A high-fat diet increases the incidence of mammary cancer inc-Ha-ras proto-oncogene transgenic rats

Mie Magaki 1, Hiroko Ishii 1, Aya Yamasaki 1, Yurika Kitai 2, Saeda Kametani 1, Reiko Nakai 1, Alexander Dabid 3, Hiroyuki Tsuda 3, Takamasa Ohnishi 1,*
PMCID: PMC5406593  PMID: 28458452

Abstract

Mammary cancer is the most common type of cancer and the fifth most common cause of cancer-related deaths among Japanese women. The recent sharp increase in the number of women diagnosed with mammary cancer per year is thought to be associated with increased fat intake resulting from changes in the dietary habits of contemporary Japanese citizens. In this study, human c-Ha-ras proto-oncogene transgenic (Hras128) rats, which are highly susceptible to mammary carcinogens, were fed high- or low-fat diets to examine the relationship between fat consumption and the development of mammary cancer. Female 7-week-old Hras128 rats and wild-type littermates were administered benzo[a]pyrene. A week later, the animals were randomly assigned to high-fat or low-fat diet groups (45% or 10% of calories from fat, respectively). After 12 weeks, the rats were sacrificed and autopsied, and mammary tumors were excised and processed for microscopic observation. Mammary tumors were found in 11 of the 12 animals in the high-fat diet group and in 5 of the 12 animals in the low-fat diet group, and the numbers of mammary gland tumors per animal in these groups were 1.7 and 0.7, respectively. Notably, the observed differences in incidence and multiplicity of mammary tumors between the two groups were statistically significant. These results suggest a positive relationship between the incidence of breast cancer and high fat intake.
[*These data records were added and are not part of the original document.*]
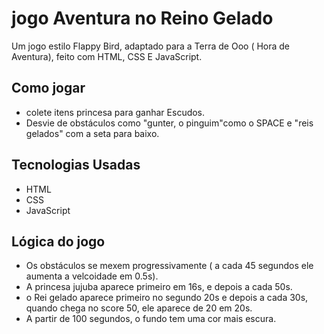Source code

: # jogo Aventura no Reino Gelado
 Um jogo estilo Flappy Bird, adaptado para a Terra de Ooo ( Hora de Aventura), feito com HTML, CSS E JavaScript.

 ## Como jogar
 - colete itens princesa para ganhar Escudos. 
 - Desvie de obstáculos como "gunter, o pinguim"como o SPACE e "reis gelados" com a seta para baixo.

## Tecnologias Usadas
- HTML
- CSS
- JavaScript

## Lógica do jogo
- Os obstáculos se mexem progressivamente ( a cada 45 segundos ele aumenta a velcoidade em 0.5s).
- A princesa jujuba aparece primeiro em 16s, e depois a cada 50s. 
- o Rei gelado aparece primeiro no segundo 20s e depois a cada 30s, quando chega no score 50, ele aparece de 20 em 20s. 
- A partir de 100 segundos, o fundo tem uma cor mais escura.
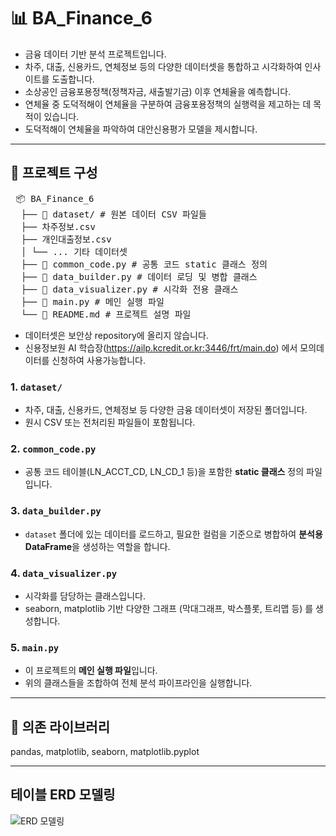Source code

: # 📊 BA_Finance_6

- 금융 데이터 기반 분석 프로젝트입니다.  
- 차주, 대출, 신용카드, 연체정보 등의 다양한 데이터셋을 통합하고 시각화하여 인사이트를 도출합니다.
- 소상공인 금융포용정책(정책자금, 새출발기금) 이후 연체율을 예측합니다.
- 연체율 중 도덕적해이 연체율을 구분하여 금융포용정책의 실행력을 제고하는 데 목적이 있습니다.
- 도덕적해이 연체율을 파악하여 대안신용평가 모델을 제시합니다.

---

## 📁 프로젝트 구성

<pre> 📦 BA_Finance_6 
  ├── 📁 dataset/ # 원본 데이터 CSV 파일들
  ├── 차주정보.csv 
  ├── 개인대출정보.csv 
  │ └── ... 기타 데이터셋 
  ├── 📄 common_code.py # 공통 코드 static 클래스 정의 
  ├── 📄 data_builder.py # 데이터 로딩 및 병합 클래스 
  ├── 📄 data_visualizer.py # 시각화 전용 클래스 
  ├── 📄 main.py # 메인 실행 파일 
  └── 📄 README.md # 프로젝트 설명 파일 </pre>

- 데이터셋은 보안상 repository에 올리지 않습니다.
- 신용정보원 AI 학습장(https://ailp.kcredit.or.kr:3446/frt/main.do) 에서 모의데이터를 신청하여 사용가능합니다.

### 1. `dataset/`
- 차주, 대출, 신용카드, 연체정보 등 다양한 금융 데이터셋이 저장된 폴더입니다.
- 원시 CSV 또는 전처리된 파일들이 포함됩니다.

### 2. `common_code.py`
- 공통 코드 테이블(LN_ACCT_CD, LN_CD_1 등)을 포함한 **static 클래스** 정의 파일입니다.

### 3. `data_builder.py`
- `dataset` 폴더에 있는 데이터를 로드하고, 필요한 컬럼을 기준으로 병합하여 **분석용 DataFrame**을 생성하는 역할을 합니다.

### 4. `data_visualizer.py`
- 시각화를 담당하는 클래스입니다.
- seaborn, matplotlib 기반 다양한 그래프 (막대그래프, 박스플롯, 트리맵 등) 를 생성합니다.

### 5. `main.py`
- 이 프로젝트의 **메인 실행 파일**입니다.
- 위의 클래스들을 조합하여 전체 분석 파이프라인을 실행합니다.

---

## 🔧 의존 라이브러리
pandas, matplotlib, seaborn, matplotlib.pyplot

---

## 테이블 ERD 모델링 
![ERD 모델링](https://github.com/user-attachments/assets/a17dbd44-6ce3-48ad-b76a-077e48b80de8)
Keywords: c-Ha-rasgene, Hras128, mammary cancer, high-fat diet

Introduction

Epidemiological studies report higher incidences of mammary cancer in North America, Australia, and Europe than in most of Africa, South Asia, and East Asia, including Japan1. Among US-born women, 12.4% were affected by mammary cancer in 2007, with peak incidences being observed in women between the ages of 65 and 692. Notably, these numbers indicate that 1 in 8 American women will be affected by mammary cancer over the course of their lifetime. Meanwhile, there was an approximate 6% increase in the incidence of mammary cancer each year among Japanese women between 1999 and 20083. Mammary cancer is now the most common cancer among Japanese women (occurring in 1 in 14 women)3 and is the fifth most common cause of cancer-related deaths, following colorectal cancer, lung cancer, gastric cancer, and pancreatic cancer4. While the rate of mammary cancer diagnosis in Japanese women peaks between 45 and 49 years of age4, the incidence of these cancers among women younger than 35-years-old has also been on the rise in recent years5.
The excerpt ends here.